3. Separate formula from implementation Write your formula as a comment or doc before coding:

# Score = 0.7 * similarity + 0.3 * rating
# Range: 0-1.0
recommended_anime['combined_score'] = (0.7 * (1 - D[0])) + (0.3 * recommended_anime['normalized_rating'])

This creates a contract. Later developers can verify the code matches the spec.

4. Validate output ranges Before deploying, check:

print(f"Score range: {scores.min()} to {scores.max()}")
print(f"Weight contribution - Similarity: {sim_scores.max()}, Rating: {rating_scores.max()}")

If your "weighted average" produces values >1, something's wrong.

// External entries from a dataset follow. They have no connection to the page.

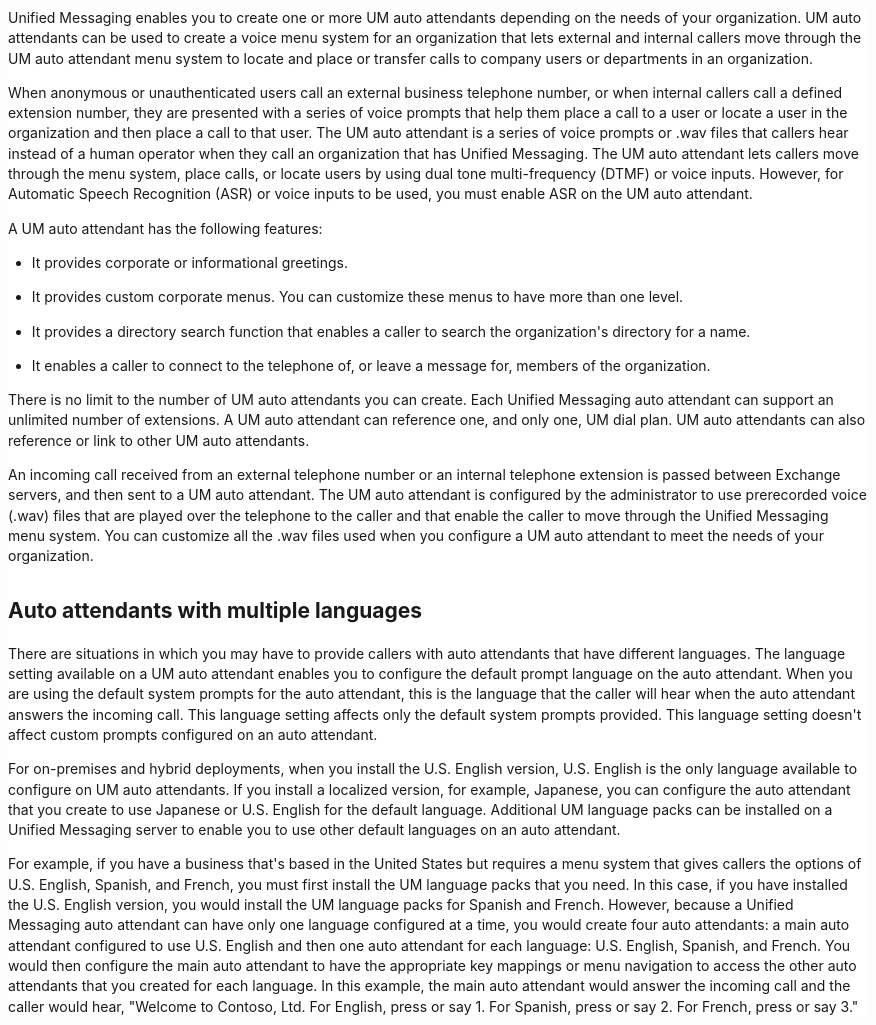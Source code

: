 Unified Messaging enables you to create one or more UM auto attendants depending on the needs of your organization. UM auto attendants can be used to create a voice menu system for an organization that lets external and internal callers move through the UM auto attendant menu system to locate and place or transfer calls to company users or departments in an organization.

When anonymous or unauthenticated users call an external business telephone number, or when internal callers call a defined extension number, they are presented with a series of voice prompts that help them place a call to a user or locate a user in the organization and then place a call to that user. The UM auto attendant is a series of voice prompts or .wav files that callers hear instead of a human operator when they call an organization that has Unified Messaging. The UM auto attendant lets callers move through the menu system, place calls, or locate users by using dual tone multi-frequency (DTMF) or voice inputs. However, for Automatic Speech Recognition (ASR) or voice inputs to be used, you must enable ASR on the UM auto attendant.

A UM auto attendant has the following features:

- It provides corporate or informational greetings.

- It provides custom corporate menus. You can customize these menus to have more than one level.

- It provides a directory search function that enables a caller to search the organization's directory for a name.

- It enables a caller to connect to the telephone of, or leave a message for, members of the organization.

There is no limit to the number of UM auto attendants you can create. Each Unified Messaging auto attendant can support an unlimited number of extensions. A UM auto attendant can reference one, and only one, UM dial plan. UM auto attendants can also reference or link to other UM auto attendants.

An incoming call received from an external telephone number or an internal telephone extension is passed between Exchange servers, and then sent to a UM auto attendant. The UM auto attendant is configured by the administrator to use prerecorded voice (.wav) files that are played over the telephone to the caller and that enable the caller to move through the Unified Messaging menu system. You can customize all the .wav files used when you configure a UM auto attendant to meet the needs of your organization.

## Auto attendants with multiple languages
<a name="multiple"> </a>

There are situations in which you may have to provide callers with auto attendants that have different languages. The language setting available on a UM auto attendant enables you to configure the default prompt language on the auto attendant. When you are using the default system prompts for the auto attendant, this is the language that the caller will hear when the auto attendant answers the incoming call. This language setting affects only the default system prompts provided. This language setting doesn't affect custom prompts configured on an auto attendant.

For on-premises and hybrid deployments, when you install the U.S. English version, U.S. English is the only language available to configure on UM auto attendants. If you install a localized version, for example, Japanese, you can configure the auto attendant that you create to use Japanese or U.S. English for the default language. Additional UM language packs can be installed on a Unified Messaging server to enable you to use other default languages on an auto attendant.

For example, if you have a business that's based in the United States but requires a menu system that gives callers the options of U.S. English, Spanish, and French, you must first install the UM language packs that you need. In this case, if you have installed the U.S. English version, you would install the UM language packs for Spanish and French. However, because a Unified Messaging auto attendant can have only one language configured at a time, you would create four auto attendants: a main auto attendant configured to use U.S. English and then one auto attendant for each language: U.S. English, Spanish, and French. You would then configure the main auto attendant to have the appropriate key mappings or menu navigation to access the other auto attendants that you created for each language. In this example, the main auto attendant would answer the incoming call and the caller would hear, "Welcome to Contoso, Ltd. For English, press or say 1. For Spanish, press or say 2. For French, press or say 3."

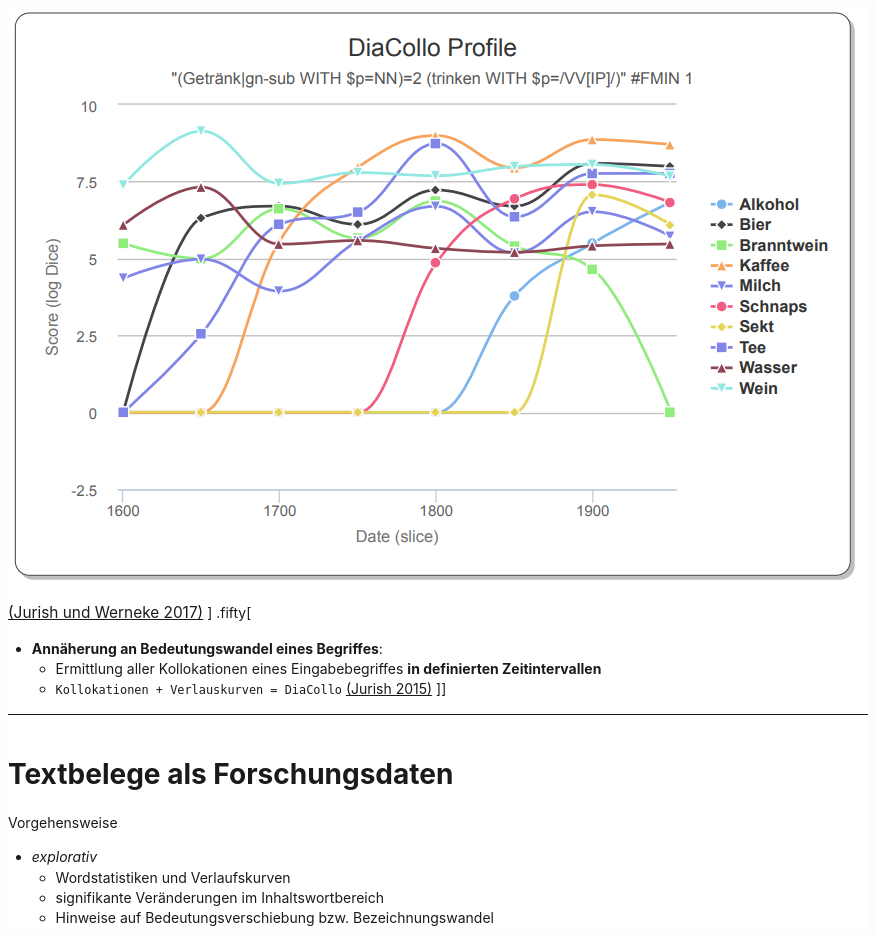 <img src="img/beverages.png" /><p/>
<a href="https://www.deutschestextarchiv.de/files/jw2017diacollo.pdf" style="font-size:1.1rem">(Jurish und Werneke 2017)</a>
]
.fifty[
- **Annäherung an Bedeutungswandel eines Begriffes**:
    + Ermittlung aller Kollokationen eines Eingabebegriffes **in definierten Zeitintervallen**
    + `Kollokationen + Verlauskurven = DiaCollo` <a href="https://www.deutschestextarchiv.de/files/jurish2015diacollo-clarin.pdf">(Jurish 2015)</a>
]]

---

# Textbelege als Forschungsdaten

Vorgehensweise

- *explorativ*
  + Wordstatistiken und Verlaufskurven
  + signifikante Veränderungen im Inhaltswortbereich
  + Hinweise auf Bedeutungsverschiebung bzw. Bezeichnungswandel
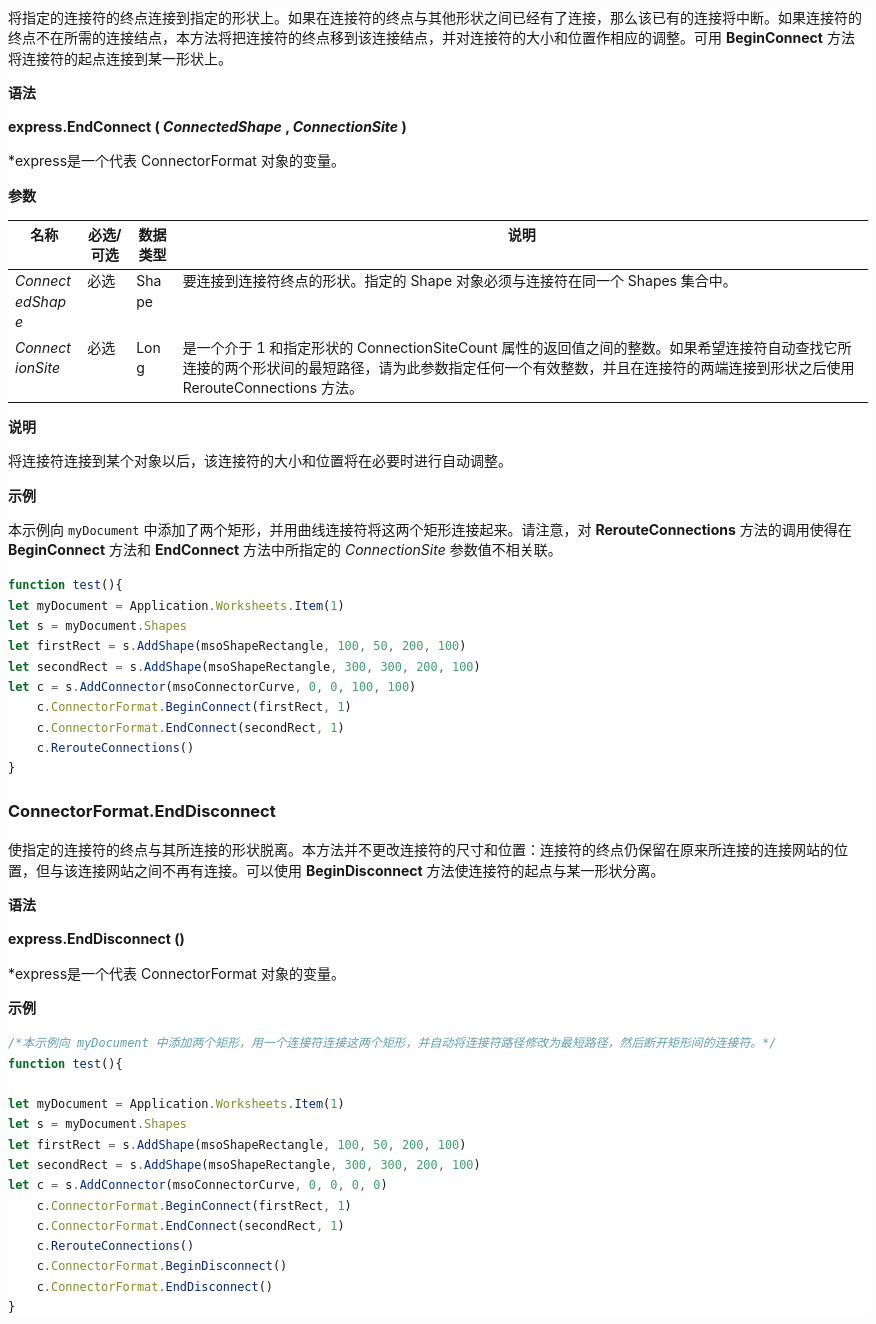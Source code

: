将指定的连接符的终点连接到指定的形状上。如果在连接符的终点与其他形状之间已经有了连接，那么该已有的连接将中断。如果连接符的终点不在所需的连接结点，本方法将把连接符的终点移到该连接结点，并对连接符的大小和位置作相应的调整。可用 **BeginConnect** 方法将连接符的起点连接到某一形状上。

**语法**

**express.EndConnect ( *ConnectedShape* , *ConnectionSite* )**

\*express是一个代表 ConnectorFormat 对象的变量。

**参数**

| 名称             | 必选/可选 | 数据类型 | 说明                                                                                                                                                                                                                       |
|------------------|-----------|----------|----------------------------------------------------------------------------------------------------------------------------------------------------------------------------------------------------------------------------|
| *ConnectedShape* | 必选      | Shape    | 要连接到连接符终点的形状。指定的 Shape 对象必须与连接符在同一个 Shapes 集合中。                                                                                                                                            |
| *ConnectionSite* | 必选      | Long     | 是一个介于 1 和指定形状的 ConnectionSiteCount 属性的返回值之间的整数。如果希望连接符自动查找它所连接的两个形状间的最短路径，请为此参数指定任何一个有效整数，并且在连接符的两端连接到形状之后使用 RerouteConnections 方法。 |

**说明**

将连接符连接到某个对象以后，该连接符的大小和位置将在必要时进行自动调整。

**示例**

本示例向 ` myDocument ` 中添加了两个矩形，并用曲线连接符将这两个矩形连接起来。请注意，对 **RerouteConnections** 方法的调用使得在 **BeginConnect** 方法和 **EndConnect** 方法中所指定的 *ConnectionSite* 参数值不相关联。

``` JavaScript
function test(){
let myDocument = Application.Worksheets.Item(1)
let s = myDocument.Shapes
let firstRect = s.AddShape(msoShapeRectangle, 100, 50, 200, 100)
let secondRect = s.AddShape(msoShapeRectangle, 300, 300, 200, 100)
let c = s.AddConnector(msoConnectorCurve, 0, 0, 100, 100)
    c.ConnectorFormat.BeginConnect(firstRect, 1)
    c.ConnectorFormat.EndConnect(secondRect, 1)
    c.RerouteConnections()
}
```

### ConnectorFormat.EndDisconnect

使指定的连接符的终点与其所连接的形状脱离。本方法并不更改连接符的尺寸和位置：连接符的终点仍保留在原来所连接的连接网站的位置，但与该连接网站之间不再有连接。可以使用 **BeginDisconnect** 方法使连接符的起点与某一形状分离。

**语法**

**express.EndDisconnect ()**

\*express是一个代表 ConnectorFormat 对象的变量。

**示例**

``` JavaScript
/*本示例向 myDocument 中添加两个矩形，用一个连接符连接这两个矩形，并自动将连接符路径修改为最短路径，然后断开矩形间的连接符。*/
function test(){

let myDocument = Application.Worksheets.Item(1)
let s = myDocument.Shapes
let firstRect = s.AddShape(msoShapeRectangle, 100, 50, 200, 100)
let secondRect = s.AddShape(msoShapeRectangle, 300, 300, 200, 100)
let c = s.AddConnector(msoConnectorCurve, 0, 0, 0, 0)
    c.ConnectorFormat.BeginConnect(firstRect, 1)
    c.ConnectorFormat.EndConnect(secondRect, 1)
    c.RerouteConnections()
    c.ConnectorFormat.BeginDisconnect()
    c.ConnectorFormat.EndDisconnect()
}
```
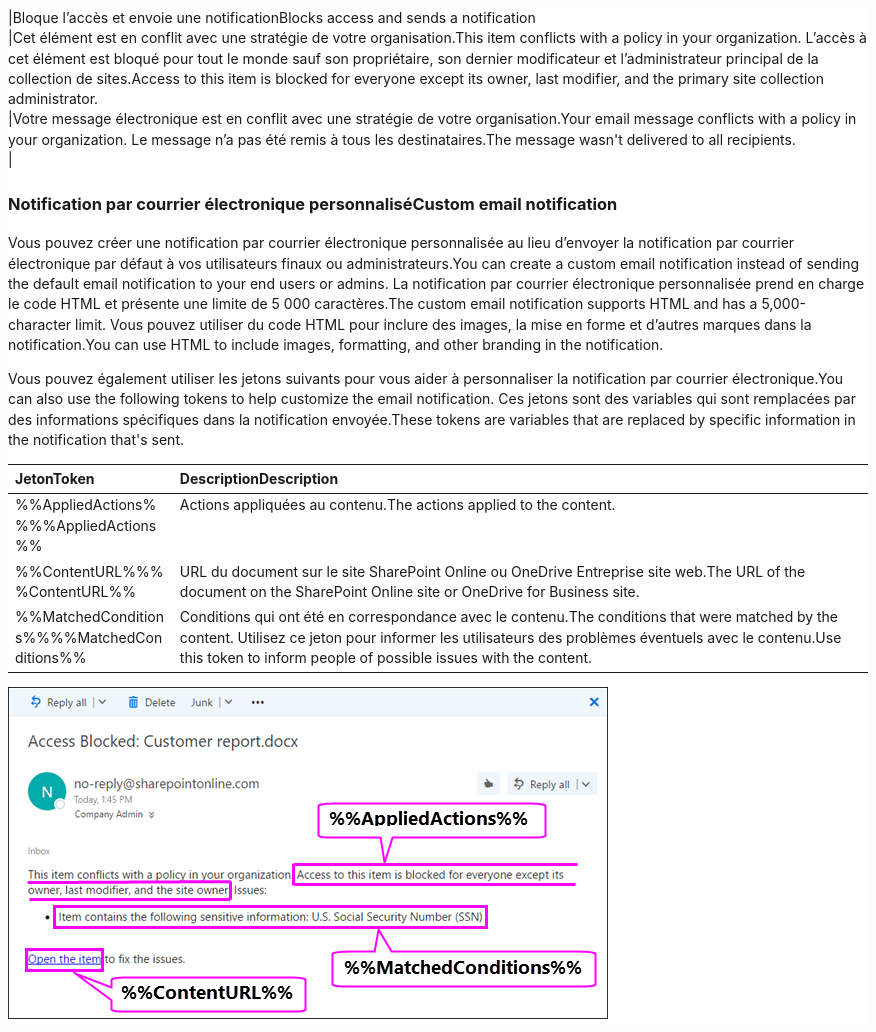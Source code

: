 |<span data-ttu-id="3dd44-170">Bloque l’accès et envoie une notification</span><span class="sxs-lookup"><span data-stu-id="3dd44-170">Blocks access and sends a notification</span></span>  <br/> |<span data-ttu-id="3dd44-171">Cet élément est en conflit avec une stratégie de votre organisation.</span><span class="sxs-lookup"><span data-stu-id="3dd44-171">This item conflicts with a policy in your organization.</span></span> <span data-ttu-id="3dd44-172">L’accès à cet élément est bloqué pour tout le monde sauf son propriétaire, son dernier modificateur et l’administrateur principal de la collection de sites.</span><span class="sxs-lookup"><span data-stu-id="3dd44-172">Access to this item is blocked for everyone except its owner, last modifier, and the primary site collection administrator.</span></span>  <br/> |<span data-ttu-id="3dd44-173">Votre message électronique est en conflit avec une stratégie de votre organisation.</span><span class="sxs-lookup"><span data-stu-id="3dd44-173">Your email message conflicts with a policy in your organization.</span></span> <span data-ttu-id="3dd44-174">Le message n’a pas été remis à tous les destinataires.</span><span class="sxs-lookup"><span data-stu-id="3dd44-174">The message wasn't delivered to all recipients.</span></span>  <br/> |
   
### <a name="custom-email-notification"></a><span data-ttu-id="3dd44-175">Notification par courrier électronique personnalisé</span><span class="sxs-lookup"><span data-stu-id="3dd44-175">Custom email notification</span></span>

<span data-ttu-id="3dd44-176">Vous pouvez créer une notification par courrier électronique personnalisée au lieu d’envoyer la notification par courrier électronique par défaut à vos utilisateurs finaux ou administrateurs.</span><span class="sxs-lookup"><span data-stu-id="3dd44-176">You can create a custom email notification instead of sending the default email notification to your end users or admins.</span></span> <span data-ttu-id="3dd44-177">La notification par courrier électronique personnalisée prend en charge le code HTML et présente une limite de 5 000 caractères.</span><span class="sxs-lookup"><span data-stu-id="3dd44-177">The custom email notification supports HTML and has a 5,000-character limit.</span></span> <span data-ttu-id="3dd44-178">Vous pouvez utiliser du code HTML pour inclure des images, la mise en forme et d’autres marques dans la notification.</span><span class="sxs-lookup"><span data-stu-id="3dd44-178">You can use HTML to include images, formatting, and other branding in the notification.</span></span>
  
<span data-ttu-id="3dd44-179">Vous pouvez également utiliser les jetons suivants pour vous aider à personnaliser la notification par courrier électronique.</span><span class="sxs-lookup"><span data-stu-id="3dd44-179">You can also use the following tokens to help customize the email notification.</span></span> <span data-ttu-id="3dd44-180">Ces jetons sont des variables qui sont remplacées par des informations spécifiques dans la notification envoyée.</span><span class="sxs-lookup"><span data-stu-id="3dd44-180">These tokens are variables that are replaced by specific information in the notification that's sent.</span></span>

|<span data-ttu-id="3dd44-181">**Jeton**</span><span class="sxs-lookup"><span data-stu-id="3dd44-181">**Token**</span></span>|<span data-ttu-id="3dd44-182">**Description**</span><span class="sxs-lookup"><span data-stu-id="3dd44-182">**Description**</span></span>|
|:-----|:-----|
|<span data-ttu-id="3dd44-183">%%AppliedActions%%</span><span class="sxs-lookup"><span data-stu-id="3dd44-183">%%AppliedActions%%</span></span>  <br/> |<span data-ttu-id="3dd44-184">Actions appliquées au contenu.</span><span class="sxs-lookup"><span data-stu-id="3dd44-184">The actions applied to the content.</span></span>  <br/> |
|<span data-ttu-id="3dd44-185">%%ContentURL%%</span><span class="sxs-lookup"><span data-stu-id="3dd44-185">%%ContentURL%%</span></span>  <br/> |<span data-ttu-id="3dd44-186">URL du document sur le site SharePoint Online ou OneDrive Entreprise site web.</span><span class="sxs-lookup"><span data-stu-id="3dd44-186">The URL of the document on the SharePoint Online site or OneDrive for Business site.</span></span>  <br/> |
|<span data-ttu-id="3dd44-187">%%MatchedConditions%%</span><span class="sxs-lookup"><span data-stu-id="3dd44-187">%%MatchedConditions%%</span></span>  <br/> |<span data-ttu-id="3dd44-188">Conditions qui ont été en correspondance avec le contenu.</span><span class="sxs-lookup"><span data-stu-id="3dd44-188">The conditions that were matched by the content.</span></span> <span data-ttu-id="3dd44-189">Utilisez ce jeton pour informer les utilisateurs des problèmes éventuels avec le contenu.</span><span class="sxs-lookup"><span data-stu-id="3dd44-189">Use this token to inform people of possible issues with the content.</span></span>  <br/> |
   
![Message de notification indiquant où apparaissent les jetons](../media/cd3f36b3-40db-4f30-99e4-190750bd1955.png)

Checklist: Scoring System Review

Before you deploy any scoring formula:

• Formula is documented as a comment with expected output range
• Weights sum correctly (check the math algebraically)
• Test with edge cases (min/max for each input)
• Verify output range with actual data (check min/max of final scores)
• Adversarial comparison (high X + low Y vs. low X + high Y)
• Code review includes someone who didn't write it (fresh eyes catch operators)
• Output is logged in production (so future bugs are catchable)

Conclusion

A single character—the difference between + and *—is all it took to silently degrade recommendation quality. The system kept running, kept returning results, and nobody noticed until we looked. This is the nature of scoring bugs: they don't crash, they corrupt. When you're building ML systems or any data ranking system, remember that mathematical correctness is not something you can debug your way out of later. You have to build it in from the start.